Originally published in MedPage Today
by Emily P. Walker, MedPage Today Washington Correspondent
The emotional debate over a federal panel’s proposal to end routine mammograms for women in their 40s has reignited controversy over a contentious healthcare reform issue: comparative effectiveness research.
Healthcare reform opponents say the new mammogram guidelines by the U.S. Preventive Services Task Force (USPSTF) make their point: If healthcare reform passes, government entities will have a heavy hand in determining what medical treatments patients receive.
“It’s just kind of a peek under the curtain, if you will, of what we can anticipate with a government-run program,” said Sen. Lisa Murkowski (R-Alaska).
The release of the mammogram guidelines coincides with Congress’ attempt to overhaul the U.S. health system and slow the growth rate of its enormous cost.

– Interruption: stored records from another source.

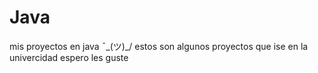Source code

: # Java
mis proyectos en java  ¯\_(ツ)_/ estos son algunos proyectos que ise en la univercidad  espero les guste 
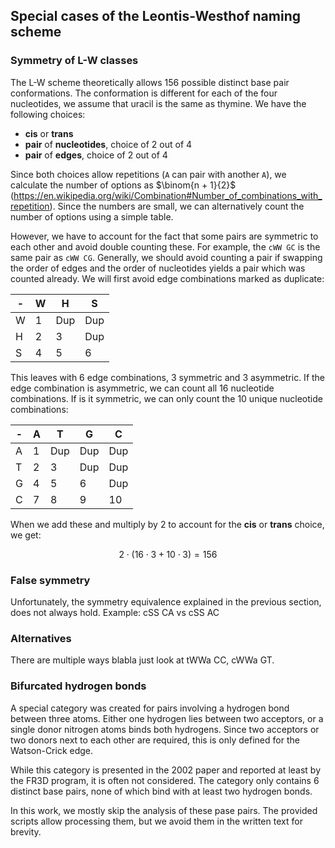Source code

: ## Special cases of the Leontis-Westhof naming scheme

### Symmetry of L-W classes

The L-W scheme theoretically allows 156 possible distinct base pair conformations.
The conformation is different for each of the four nucleotides, we assume that uracil is the same as thymine.
We have the following choices:

* **cis** or **trans**
* **pair** of **nucleotides**, choice of 2 out of 4
* **pair** of **edges**, choice of 2 out of 4

Since both choices allow repetitions (`A` can pair with another `A`), we calculate the number of options as $\binom{n + 1}{2}$ (https://en.wikipedia.org/wiki/Combination#Number_of_combinations_with_repetition).
Since the numbers are small, we can alternatively count the number of options using a simple table.

However, we have to account for the fact that some pairs are symmetric to each other and avoid double counting these.
For example, the `cWW GC` is the same pair as `cWW CG`.
Generally, we should avoid counting a pair if swapping the order of edges and the order of nucleotides yields a pair which was counted already.
We will first avoid edge combinations marked as duplicate:

| - | W | H | S |
|---|---|---|---|
| W | 1 | Dup | Dup |
| H | 2 |  3  | Dup |
| S | 4 |  5  |  6  |

This leaves with 6 edge combinations, 3 symmetric and 3 asymmetric.
If the edge combination is asymmetric, we can count all 16 nucleotide combinations.
If is it symmetric, we can only count the 10 unique nucleotide combinations:

| - | A | T   | G   | C   |
|---|---|---|---|--|
| A | 1 | Dup | Dup | Dup |
| T | 2 |  3  | Dup | Dup |
| G | 4 |  5  |  6  | Dup |
| C | 7 |  8  |  9  | 10  |

When we add these and multiply by 2 to account for the **cis** or **trans** choice, we get:

$$2 \cdot \left( 16 \cdot 3 + 10 \cdot 3 \right) = 156$$

### False symmetry

Unfortunately, the symmetry equivalence explained in the previous section, does not always hold.
Example: cSS CA vs cSS AC

### Alternatives

There are multiple ways blabla just look at tWWa CC, cWWa GT.

### Bifurcated hydrogen bonds

A special category was created for pairs involving a hydrogen bond between three atoms.
Either one hydrogen lies between two acceptors, or a single donor nitrogen atoms binds both hydrogens.
Since two acceptors or two donors next to each other are required, this is only defined for the Watson-Crick edge.

While this category is presented in the 2002 paper and reported at least by the FR3D program, it is often not considered.
The category only contains 6 distinct base pairs, none of which bind with at least two hydrogen bonds.

In this work, we mostly skip the analysis of these pase pairs.
The provided scripts allow processing them, but we avoid them in the written text for brevity.
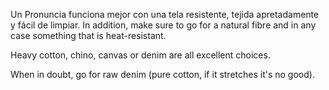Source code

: Un Pronuncia funciona mejor con una tela resistente, tejida apretadamente y fácil de limpiar. In addition, make sure to go for a natural fibre and in any case something that is heat-resistant.

Heavy cotton, chino, canvas or denim are all excellent choices.

When in doubt, go for raw denim (pure cotton, if it stretches it's no good).
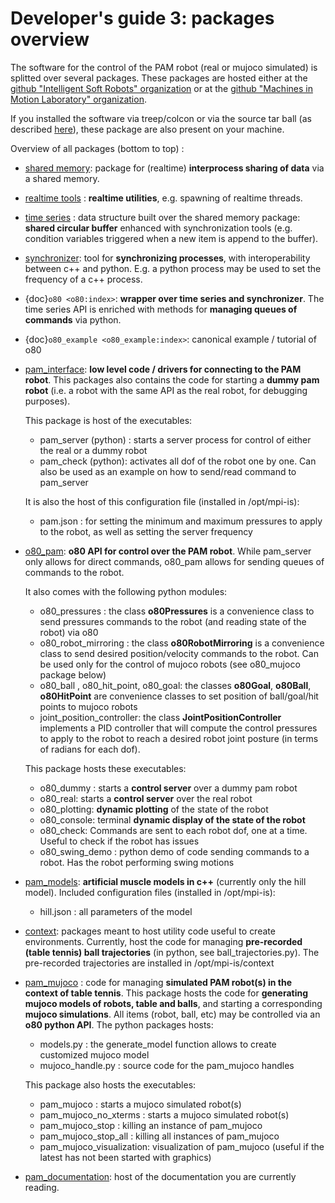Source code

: # Developer's guide 3: packages overview


The software for the control of the PAM robot (real or mujoco simulated) is splitted over several packages.
These packages are hosted either at the [github "Intelligent Soft Robots" organization](https://github.com/intelligent-soft-robots)
or at the [github "Machines in Motion Laboratory" organization](https://github.com/machines-in-motion).

If you installed the software via treep/colcon or via the source tar ball (as described [here](A1_overview_and_installation)), these package are also present on your machine.

Overview of all packages (bottom to top) :

- [shared memory](https://github.com/machines-in-motion/shared_memory): package for (realtime) **interprocess sharing of data** via a shared memory.

- [realtime tools](https://github.com/machines-in-motion/real_time_tools) : **realtime utilities**, e.g. spawning of realtime threads.

- [time series](https://github.com/machines-in-motion/time_series) : data structure built over the shared memory package: **shared circular buffer** enhanced with synchronization tools (e.g. condition variables triggered when a new item is append to the buffer).

- [synchronizer](https://github.com/intelligent-soft-robots/synchronizer): tool for **synchronizing processes**, with interoperability between c++ and python. E.g. a python process may be used to set the frequency of a c++ process.

- {doc}`o80 <o80:index>`: **wrapper over time series and synchronizer**. The time series API is enriched with methods for **managing queues of commands** via python.

- {doc}`o80_example <o80_example:index>`: canonical example / tutorial of o80

- [pam_interface](https://github.com/intelligent-soft-robots/pam_interface): **low level code / drivers for connecting to the PAM robot**. This packages also contains the code for starting a **dummy pam robot** (i.e. a robot with the same API as the real robot, for debugging purposes).

  This package is host of the executables:

  - pam_server (python) : starts a server process for control of either the real or a dummy robot
  - pam_check (python): activates all dof of the robot one by one. Can also be used as an example on how to send/read command to pam_server

  It is also the host of this configuration file (installed in /opt/mpi-is):

  - pam.json : for setting the minimum and maximum pressures to apply to the robot, as well as setting the server frequency

- [o80_pam](https://github.com/intelligent-soft-robots/o80_pam): **o80 API for control over the PAM robot**. While pam_server only allows for direct commands, o80_pam allows for sending queues of commands to the robot.

  It also comes with the following python modules:

  - o80_pressures : the class **o80Pressures** is a convenience class to send pressures commands to the robot (and reading state of the robot) via o80
  - o80_robot_mirroring : the class **o80RobotMirroring** is a convenience class to send desired position/velocity commands to the robot. Can be used only for the control of mujoco robots (see o80_mujoco package below)
  - o80_ball , o80_hit_point, o80_goal: the classes **o80Goal**, **o80Ball**, **o80HitPoint** are convenience classes to set position of ball/goal/hit points to mujoco robots
  - joint_position_controller: the class **JointPositionController** implements a PID controller that will compute the control pressures to apply to the robot to reach a desired robot joint posture (in terms of radians for each dof).

  This package hosts these executables:

  - o80_dummy : starts a **control server** over a dummy pam robot
  - o80_real: starts a **control server** over the real robot
  - o80_plotting: **dynamic plotting** of the state of the robot
  - o80_console: terminal **dynamic display of the state of the robot**
  - o80_check: Commands are sent to each robot dof, one at a time. Useful to check if the robot has issues
  - o80_swing_demo : python demo of code sending commands to a robot. Has the robot performing swing motions

- [pam_models](https://github.com/intelligent-soft-robots/pam_models): **artificial muscle models in c++** (currently only the hill model). Included configuration files (installed in /opt/mpi-is):

  - hill.json : all parameters of the model

- [context](https://github.com/intelligent-soft-robots/context): packages meant to host utility code useful to create environments. Currently, host the code for managing **pre-recorded (table tennis) ball trajectories** (in python, see ball_trajectories.py). The pre-recorded trajectories are installed in /opt/mpi-is/context

- [pam_mujoco](https://github.com/intelligent-soft-robots/pam_mujoco) : code for managing **simulated PAM robot(s) in the context of table tennis**. This package hosts the code for **generating mujoco models of robots, table and balls**, and starting a corresponding **mujoco simulations**. All items (robot, ball, etc) may be controlled via an **o80 python API**.
The python packages hosts:

  - models.py : the generate_model function allows to create customized mujoco model
  - mujoco_handle.py : source code for the pam_mujoco handles

  This package also hosts the executables:

  - pam_mujoco : starts a mujoco simulated robot(s)
  - pam_mujoco_no_xterms : starts a mujoco simulated robot(s)
  - pam_mujoco_stop : killing an instance of pam_mujoco
  - pam_mujoco_stop_all : killing all instances of pam_mujoco
  - pam_mujoco_visualization: visualization of pam_mujoco (useful if the latest has not been started with graphics)


- [pam_documentation](https://github.com/intelligent-soft-robots/pam_documentation): host of the documentation you are currently reading.
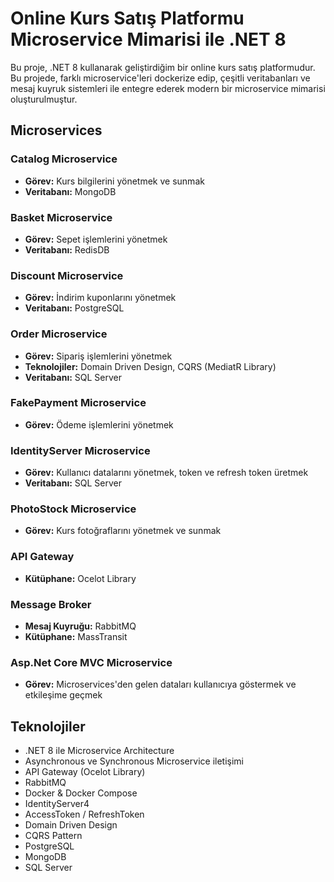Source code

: # Online Kurs Satış Platformu Microservice Mimarisi ile .NET 8

Bu proje, .NET 8 kullanarak geliştirdiğim bir online kurs satış platformudur. Bu projede, farklı microservice'leri dockerize edip, çeşitli veritabanları ve mesaj kuyruk sistemleri ile entegre ederek modern bir microservice mimarisi oluşturulmuştur.

## Microservices

### Catalog Microservice
- **Görev:** Kurs bilgilerini yönetmek ve sunmak
- **Veritabanı:** MongoDB

### Basket Microservice
- **Görev:** Sepet işlemlerini yönetmek
- **Veritabanı:** RedisDB

### Discount Microservice
- **Görev:** İndirim kuponlarını yönetmek
- **Veritabanı:** PostgreSQL

### Order Microservice
- **Görev:** Sipariş işlemlerini yönetmek
- **Teknolojiler:** Domain Driven Design, CQRS (MediatR Library)
- **Veritabanı:** SQL Server

### FakePayment Microservice
- **Görev:** Ödeme işlemlerini yönetmek

### IdentityServer Microservice
- **Görev:** Kullanıcı datalarını yönetmek, token ve refresh token üretmek
- **Veritabanı:** SQL Server

### PhotoStock Microservice
- **Görev:** Kurs fotoğraflarını yönetmek ve sunmak

### API Gateway
- **Kütüphane:** Ocelot Library

### Message Broker
- **Mesaj Kuyruğu:** RabbitMQ
- **Kütüphane:** MassTransit

### Asp.Net Core MVC Microservice
- **Görev:** Microservices'den gelen dataları kullanıcıya göstermek ve etkileşime geçmek

## Teknolojiler
- .NET 8 ile Microservice Architecture
- Asynchronous ve Synchronous Microservice iletişimi
- API Gateway (Ocelot Library)
- RabbitMQ
- Docker & Docker Compose
- IdentityServer4
- AccessToken / RefreshToken
- Domain Driven Design
- CQRS Pattern
- PostgreSQL
- MongoDB
- SQL Server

One reason the U.S. spends so much on healthcare is that expensive tests and procedures, such as mammograms, have become common practice. So an integral cost-control measure in both the Senate and the House healthcare reform bills is the creation of a federal board to provide guidance about how different medical procedures compare head-to-head.
The idea is to assemble a group of experts to decide what treatments work best — regardless of cost — and issue guidelines that would enlighten patients and save doctors from wading through endless journal articles.
However, opponents argue that the panels’ decisions will be tied to costs — and the board might turn thumbs down on expensive treatments in favor of cheaper options. Even if the board doesn’t consider costs, Republican critics say, insurance companies could use the guidelines to justify denial of coverage for a particular procedure or drug.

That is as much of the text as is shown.